• What you are asked to do:
Search the data below, and report every line in which "term" occurs.

• Extracted records:
------------------------------------------------------------
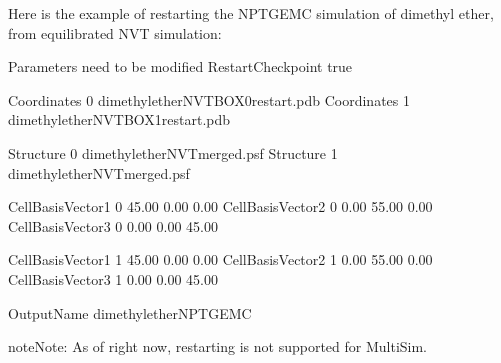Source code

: \documentclass[letterpaper,10pt,english]{sphinxmanual}
\begin{document}
Here is the example of restarting the NPT\sphinxhyphen{}GEMC simulation of dimethyl ether, from equilibrated NVT simulation:

\begin{sphinxVerbatim}[commandchars=\\\{\}]
\PYGZsh{}\PYGZsh{}\PYGZsh{}\PYGZsh{}\PYGZsh{}\PYGZsh{}\PYGZsh{}\PYGZsh{}\PYGZsh{}\PYGZsh{}\PYGZsh{}\PYGZsh{}\PYGZsh{}\PYGZsh{}\PYGZsh{}\PYGZsh{}\PYGZsh{}\PYGZsh{}\PYGZsh{}\PYGZsh{}\PYGZsh{}\PYGZsh{}\PYGZsh{}\PYGZsh{}\PYGZsh{}\PYGZsh{}\PYGZsh{}\PYGZsh{}\PYGZsh{}\PYGZsh{}\PYGZsh{}\PYGZsh{}\PYGZsh{}\PYGZsh{}\PYGZsh{}\PYGZsh{}\PYGZsh{}\PYGZsh{}\PYGZsh{}\PYGZsh{}\PYGZsh{}\PYGZsh{}\PYGZsh{}\PYGZsh{}\PYGZsh{}\PYGZsh{}\PYGZsh{}\PYGZsh{}\PYGZsh{}\PYGZsh{}\PYGZsh{}\PYGZsh{}\PYGZsh{}\PYGZsh{}\PYGZsh{}\PYGZsh{}
\PYGZsh{} Parameters need to be modified
\PYGZsh{}\PYGZsh{}\PYGZsh{}\PYGZsh{}\PYGZsh{}\PYGZsh{}\PYGZsh{}\PYGZsh{}\PYGZsh{}\PYGZsh{}\PYGZsh{}\PYGZsh{}\PYGZsh{}\PYGZsh{}\PYGZsh{}\PYGZsh{}\PYGZsh{}\PYGZsh{}\PYGZsh{}\PYGZsh{}\PYGZsh{}\PYGZsh{}\PYGZsh{}\PYGZsh{}\PYGZsh{}\PYGZsh{}\PYGZsh{}\PYGZsh{}\PYGZsh{}\PYGZsh{}\PYGZsh{}\PYGZsh{}\PYGZsh{}\PYGZsh{}\PYGZsh{}\PYGZsh{}\PYGZsh{}\PYGZsh{}\PYGZsh{}\PYGZsh{}\PYGZsh{}\PYGZsh{}\PYGZsh{}\PYGZsh{}\PYGZsh{}\PYGZsh{}\PYGZsh{}\PYGZsh{}\PYGZsh{}\PYGZsh{}\PYGZsh{}\PYGZsh{}\PYGZsh{}\PYGZsh{}\PYGZsh{}\PYGZsh{}
RestartCheckpoint   true

Coordinates     0   dimethylether\PYGZus{}NVT\PYGZus{}BOX\PYGZus{}0\PYGZus{}restart.pdb
Coordinates     1   dimethylether\PYGZus{}NVT\PYGZus{}BOX\PYGZus{}1\PYGZus{}restart.pdb

Structure       0   dimethylether\PYGZus{}NVT\PYGZus{}merged.psf
Structure       1   dimethylether\PYGZus{}NVT\PYGZus{}merged.psf

\PYGZsh{}CellBasisVector1   0       45.00   0.00    0.00
\PYGZsh{}CellBasisVector2   0       0.00    55.00   0.00
\PYGZsh{}CellBasisVector3   0       0.00    0.00    45.00

\PYGZsh{}CellBasisVector1   1       45.00   0.00    0.00
\PYGZsh{}CellBasisVector2   1       0.00    55.00   0.00
\PYGZsh{}CellBasisVector3   1       0.00    0.00    45.00

OutputName          dimethylether\PYGZus{}NPT\PYGZus{}GEMC
\end{sphinxVerbatim}

\begin{sphinxadmonition}{note}{Note:}
As of right now, restarting is not supported for Multi\sphinxhyphen{}Sim.
\end{sphinxadmonition}
\end{document}
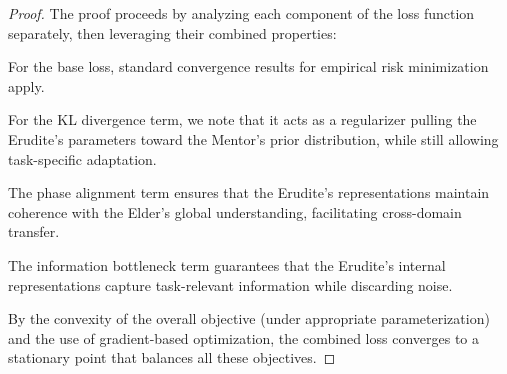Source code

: \begin{proof}
The proof proceeds by analyzing each component of the loss function separately, then leveraging their combined properties:

For the base loss, standard convergence results for empirical risk minimization apply.

For the KL divergence term, we note that it acts as a regularizer pulling the Erudite's parameters toward the Mentor's prior distribution, while still allowing task-specific adaptation.

The phase alignment term ensures that the Erudite's representations maintain coherence with the Elder's global understanding, facilitating cross-domain transfer.

The information bottleneck term guarantees that the Erudite's internal representations capture task-relevant information while discarding noise.

By the convexity of the overall objective (under appropriate parameterization) and the use of gradient-based optimization, the combined loss converges to a stationary point that balances all these objectives.
\end{proof}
------------------------------------------------------------
• Your response:
For the KL divergence term, we note that it acts as a regularizer pulling the Erudite's parameters toward the Mentor's prior distribution, while still allowing task-specific adaptation.
The phase alignment term ensures that the Erudite's representations maintain coherence with the Elder's global understanding, facilitating cross-domain transfer.
The information bottleneck term guarantees that the Erudite's internal representations capture task-relevant information while discarding noise.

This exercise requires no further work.